At 11:24 PM, Blogger Nate said...

Quilting is quite time consuming and bad for the fingers. I vote for the machine.

By the time I was five (and my sister three) my parents got time on Saturday mornings by locking the door and, if we knocked, yelling at us to go away.

 
At 2:41 PM, Anonymous That other Jordana said...

We're Shakespeare geeks too. Especially my husband, who wrote his college honors paper on satire in Shakespeare. Our local public library system is renowned for its marionette programs and put on a shortened version of The Tempest in marionette form, which my son (then 3) was completely in love with.

Recently we checked out some kids versions of The Tempest, Macbeth, and Hamlet and the kids really ate them up. My son and his dad were sword fighting today and The Boy declared that he was Macduff and that since he wasn't of woman born, he could slay evil Macbeth. I can't believe all he remembers! Anyway, our local library is going to be putting on a marionette version of Hamlet at the end of August and though they are advertising it for older kids, my son who is five is practically beside himself with anticipation.

Yay for literature geeky kids!

 
At 5:27 PM, Anonymous Peter said...

I thought the Shakespearean method(s) of child rearing entailed killing them off young (Macbeth), or, failing that, marrying them asap (Juliet and Ophelia). Other options include disinheritance (King Lear) and the ever-popular, non-fatal exile-of-family-to-remote-island (The Tempest). Are there any plays where the young make it to adulthood relatively normal? (I'm not sure one can count Prince Hal as normal, at least when he ends up being played by Kenneth Branagh.)

Of course most of these options only work if you are royalty (how times change, eh?), so your kids should be pretty much okay.

 
At 2:12 AM, Blogger Nate said...

Screw Shakespeare. I'm interested in something else... which are your favorite flavors of Tums?

 
At 9:12 AM, Blogger Jordana said...

Lal--Hi, suitie! So glad you de-lurked. :) Yeah, as exciting as it would be to deliver at your place--or better yet, your sister's--I think it's all-around a good thing that Squidgle's absolute final deadline is July 21.

Jordana--Your children are absolutely adorable.
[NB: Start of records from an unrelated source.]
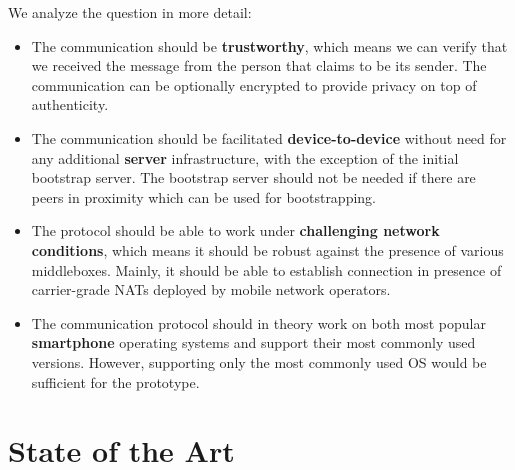 We analyze the question in more detail:
\begin{itemize}
    \item The communication should be \textbf{trustworthy}, which means we can verify that we received the message from the person that claims to be its sender. The communication can be optionally encrypted to provide privacy on top of authenticity.
    \item The communication should be facilitated \textbf{device-to-device} without need for any additional \textbf{server} infrastructure, with the exception of the initial bootstrap server. The bootstrap server should not be needed if there are peers in proximity which can be used for bootstrapping.
    \item The protocol should be able to work under \textbf{challenging network conditions}, which means it should be robust against the presence of various middleboxes. Mainly, it should be able to establish connection in presence of carrier-grade NATs deployed by mobile network operators.
    \item The communication protocol should in theory work on both most popular \textbf{smartphone} operating systems and support their most commonly used versions. However, supporting only the most commonly used OS would be sufficient for the prototype.
\end{itemize}








\chapter{State of the Art}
I should be so lucky. My folks got me started on Shakespeare young, as well, so I've always thought it was totally feasible for kidlets to love the Bard ... in fact, I first saw many of the BBC Shakepeare broadcasts when I was around The Boy's age, and I loved them ... As a side note, I can't say that I really want to have a C-section, but I do think it would be fun to tell the Squid that s/he was from my womb untimely ripp'd. Though the "untimely" bit is a bit inaccurate, at this point ...

Peter--There's always Perdita. She's relatively normal as an adult. But she does have to go through the whole being abandoned in the wilderness as an infant, her drop-off-person getting eaten by a bear, being adopted by shepherds, wooed by a prince in disguise, and ogled by her father, and then finding out that a statue of her mother is actually alive, thing, so I expect she needed some serious therapy in Act VI.

Nate--Equate brand tropical flavor. This after months of serious research and comparison. Husbandlet says to tell you it's all chalk anyway.